- 29 November 2021
Options Winter 2021: While urbanization is a common cause of biodiversity decline, the Republic of Korea has managed to maintain its biodiversity during its rapid economic development. IIASA researcher Florian Kraxner and colleagues analyzed the persistence of plants in the country and constructed future scenarios to better prepare for the pressures of climate change.
Biodiversity loss has long been one of the most devastating consequences from land-use change due to human activities like urban and agricultural expansion, industry, and deforestation, and it has only been exacerbated by the effects of climate change. Remarkably, the Republic of Korea is a country that has managed to achieve rapid economic development while maintaining its biodiversity since initial reforestation efforts began after the Korean War. Although urban hubs like Seoul and Busan played a part in forest decline, overall, the quality of these forests has improved due to excellent continuous forest management.
IIASA researcher Florian Kraxner contributed to research analyzing the biodiversity persistence of plants in the Republic of Korea since the 1960s. National data sets were used to create spatial scenarios of past versus present land use and habitat quality. Additionally, researchers constructed future scenarios evaluating biodiversity persistence and the net effects of forest management on biodiversity.

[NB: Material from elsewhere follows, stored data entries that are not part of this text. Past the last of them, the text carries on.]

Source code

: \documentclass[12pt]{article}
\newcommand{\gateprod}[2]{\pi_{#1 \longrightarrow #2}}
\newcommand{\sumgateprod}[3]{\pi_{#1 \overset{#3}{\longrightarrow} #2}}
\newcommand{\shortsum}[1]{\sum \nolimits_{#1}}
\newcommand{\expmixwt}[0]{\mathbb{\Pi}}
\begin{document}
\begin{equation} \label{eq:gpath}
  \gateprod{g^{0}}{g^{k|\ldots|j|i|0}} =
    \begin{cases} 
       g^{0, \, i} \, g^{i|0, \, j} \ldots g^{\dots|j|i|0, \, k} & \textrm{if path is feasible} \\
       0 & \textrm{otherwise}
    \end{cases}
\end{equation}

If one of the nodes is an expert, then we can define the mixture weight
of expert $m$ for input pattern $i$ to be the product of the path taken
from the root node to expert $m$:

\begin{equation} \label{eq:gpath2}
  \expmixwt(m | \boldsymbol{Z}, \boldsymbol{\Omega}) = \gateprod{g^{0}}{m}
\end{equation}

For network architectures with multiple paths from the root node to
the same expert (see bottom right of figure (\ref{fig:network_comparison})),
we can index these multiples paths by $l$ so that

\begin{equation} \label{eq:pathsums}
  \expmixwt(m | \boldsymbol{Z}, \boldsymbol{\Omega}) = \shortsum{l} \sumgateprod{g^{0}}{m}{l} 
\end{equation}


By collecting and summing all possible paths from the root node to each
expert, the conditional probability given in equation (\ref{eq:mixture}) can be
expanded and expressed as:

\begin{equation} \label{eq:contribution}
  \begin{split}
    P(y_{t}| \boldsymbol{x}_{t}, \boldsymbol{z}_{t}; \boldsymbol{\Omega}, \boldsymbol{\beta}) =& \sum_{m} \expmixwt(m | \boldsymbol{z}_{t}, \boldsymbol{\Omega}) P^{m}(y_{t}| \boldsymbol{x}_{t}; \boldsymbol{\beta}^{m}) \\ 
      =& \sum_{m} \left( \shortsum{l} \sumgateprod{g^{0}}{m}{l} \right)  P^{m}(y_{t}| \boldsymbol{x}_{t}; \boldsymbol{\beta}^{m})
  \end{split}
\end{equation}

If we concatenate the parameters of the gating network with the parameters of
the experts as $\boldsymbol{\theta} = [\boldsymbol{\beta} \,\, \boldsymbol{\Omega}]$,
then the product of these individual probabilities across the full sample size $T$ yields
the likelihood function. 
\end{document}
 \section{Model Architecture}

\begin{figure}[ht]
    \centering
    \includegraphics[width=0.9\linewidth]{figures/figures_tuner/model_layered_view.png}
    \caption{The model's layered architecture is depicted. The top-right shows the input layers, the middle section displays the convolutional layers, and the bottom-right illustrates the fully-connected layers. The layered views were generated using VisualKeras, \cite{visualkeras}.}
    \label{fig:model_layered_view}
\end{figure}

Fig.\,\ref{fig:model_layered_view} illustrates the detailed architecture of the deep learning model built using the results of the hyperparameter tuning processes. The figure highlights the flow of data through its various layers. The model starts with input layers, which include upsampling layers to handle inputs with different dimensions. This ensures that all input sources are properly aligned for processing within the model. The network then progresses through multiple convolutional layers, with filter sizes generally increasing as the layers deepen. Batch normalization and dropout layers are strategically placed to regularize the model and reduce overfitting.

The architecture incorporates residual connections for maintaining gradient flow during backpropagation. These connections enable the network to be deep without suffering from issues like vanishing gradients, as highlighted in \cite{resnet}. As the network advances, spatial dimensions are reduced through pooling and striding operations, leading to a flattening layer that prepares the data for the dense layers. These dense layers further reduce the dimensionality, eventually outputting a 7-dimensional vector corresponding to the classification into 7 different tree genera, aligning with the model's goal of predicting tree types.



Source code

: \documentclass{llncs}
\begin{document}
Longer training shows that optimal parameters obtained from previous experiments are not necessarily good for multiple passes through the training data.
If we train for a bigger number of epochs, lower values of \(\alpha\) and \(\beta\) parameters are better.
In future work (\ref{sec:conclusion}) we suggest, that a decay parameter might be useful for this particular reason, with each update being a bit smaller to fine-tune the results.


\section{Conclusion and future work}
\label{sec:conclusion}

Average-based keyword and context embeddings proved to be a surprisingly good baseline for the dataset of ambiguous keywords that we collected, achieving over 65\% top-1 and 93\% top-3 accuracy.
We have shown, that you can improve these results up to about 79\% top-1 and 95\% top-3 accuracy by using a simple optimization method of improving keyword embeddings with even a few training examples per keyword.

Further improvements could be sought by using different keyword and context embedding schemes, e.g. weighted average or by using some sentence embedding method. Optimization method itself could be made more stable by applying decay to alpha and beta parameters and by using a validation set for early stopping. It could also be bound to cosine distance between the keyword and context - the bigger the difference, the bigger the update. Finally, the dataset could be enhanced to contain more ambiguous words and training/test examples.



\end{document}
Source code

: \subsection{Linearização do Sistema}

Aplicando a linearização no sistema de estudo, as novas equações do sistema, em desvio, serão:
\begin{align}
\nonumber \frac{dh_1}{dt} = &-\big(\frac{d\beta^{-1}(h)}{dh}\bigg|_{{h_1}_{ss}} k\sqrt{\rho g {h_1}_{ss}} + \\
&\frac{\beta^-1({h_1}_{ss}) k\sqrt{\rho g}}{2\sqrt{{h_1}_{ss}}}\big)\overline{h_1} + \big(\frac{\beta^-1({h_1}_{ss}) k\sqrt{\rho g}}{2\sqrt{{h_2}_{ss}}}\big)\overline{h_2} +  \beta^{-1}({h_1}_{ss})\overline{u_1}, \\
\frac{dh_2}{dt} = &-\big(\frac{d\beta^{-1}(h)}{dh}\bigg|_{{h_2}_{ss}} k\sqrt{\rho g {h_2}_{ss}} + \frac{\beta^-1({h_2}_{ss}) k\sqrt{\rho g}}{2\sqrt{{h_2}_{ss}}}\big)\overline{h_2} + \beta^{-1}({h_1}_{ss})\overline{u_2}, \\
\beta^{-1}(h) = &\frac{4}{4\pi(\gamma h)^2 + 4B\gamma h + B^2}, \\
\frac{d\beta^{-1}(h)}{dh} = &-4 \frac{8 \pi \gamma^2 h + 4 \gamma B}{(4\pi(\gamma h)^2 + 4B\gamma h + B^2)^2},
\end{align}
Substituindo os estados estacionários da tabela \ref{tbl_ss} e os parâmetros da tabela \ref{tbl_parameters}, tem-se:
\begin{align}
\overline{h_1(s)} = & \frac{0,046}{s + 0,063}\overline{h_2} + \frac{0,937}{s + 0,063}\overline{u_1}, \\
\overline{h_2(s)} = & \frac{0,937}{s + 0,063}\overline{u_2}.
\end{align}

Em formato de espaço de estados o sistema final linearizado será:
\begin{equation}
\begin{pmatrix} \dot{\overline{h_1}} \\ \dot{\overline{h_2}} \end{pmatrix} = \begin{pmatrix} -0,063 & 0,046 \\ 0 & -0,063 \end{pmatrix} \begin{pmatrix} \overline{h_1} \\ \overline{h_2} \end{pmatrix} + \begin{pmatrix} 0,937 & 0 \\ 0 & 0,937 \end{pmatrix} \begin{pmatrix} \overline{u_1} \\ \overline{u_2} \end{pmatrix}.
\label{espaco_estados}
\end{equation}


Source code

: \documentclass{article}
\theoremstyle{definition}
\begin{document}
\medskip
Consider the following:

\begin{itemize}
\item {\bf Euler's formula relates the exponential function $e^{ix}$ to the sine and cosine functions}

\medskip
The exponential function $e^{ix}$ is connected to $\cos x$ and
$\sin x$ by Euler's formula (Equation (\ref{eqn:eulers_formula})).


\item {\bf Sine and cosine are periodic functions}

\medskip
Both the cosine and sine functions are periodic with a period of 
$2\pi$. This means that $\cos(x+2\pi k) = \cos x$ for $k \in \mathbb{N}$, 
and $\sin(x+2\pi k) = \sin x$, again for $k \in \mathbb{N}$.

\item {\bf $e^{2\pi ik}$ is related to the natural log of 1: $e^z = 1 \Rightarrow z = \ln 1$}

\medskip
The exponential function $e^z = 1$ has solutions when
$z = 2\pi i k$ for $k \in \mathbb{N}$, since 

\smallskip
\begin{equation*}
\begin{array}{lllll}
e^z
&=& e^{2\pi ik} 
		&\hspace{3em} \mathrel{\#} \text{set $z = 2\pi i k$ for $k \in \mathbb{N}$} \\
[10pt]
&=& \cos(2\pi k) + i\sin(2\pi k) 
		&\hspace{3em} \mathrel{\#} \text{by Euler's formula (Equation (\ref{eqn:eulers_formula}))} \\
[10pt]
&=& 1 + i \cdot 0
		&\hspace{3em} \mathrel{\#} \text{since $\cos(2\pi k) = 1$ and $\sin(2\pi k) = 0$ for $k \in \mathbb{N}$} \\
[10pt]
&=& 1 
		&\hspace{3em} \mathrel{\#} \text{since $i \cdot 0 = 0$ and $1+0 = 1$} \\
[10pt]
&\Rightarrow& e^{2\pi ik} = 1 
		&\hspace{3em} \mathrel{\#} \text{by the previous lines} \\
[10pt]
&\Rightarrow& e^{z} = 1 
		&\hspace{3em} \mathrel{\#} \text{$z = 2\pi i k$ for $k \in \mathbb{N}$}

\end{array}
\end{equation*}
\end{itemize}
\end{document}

The resulting scenarios displayed positive biodiversity persistence over the years, with the Korean government managing to offset the negative effects of urbanization through reforestation and habitat management efforts. The study also showed that the most serious consequences of climate change could be mitigated but that change is needed, as current management practices are not enough. Further research with more diverse future land-cover and land-use scenarios that would allow Korea to better prepare for a worst-case scenario was also recommended.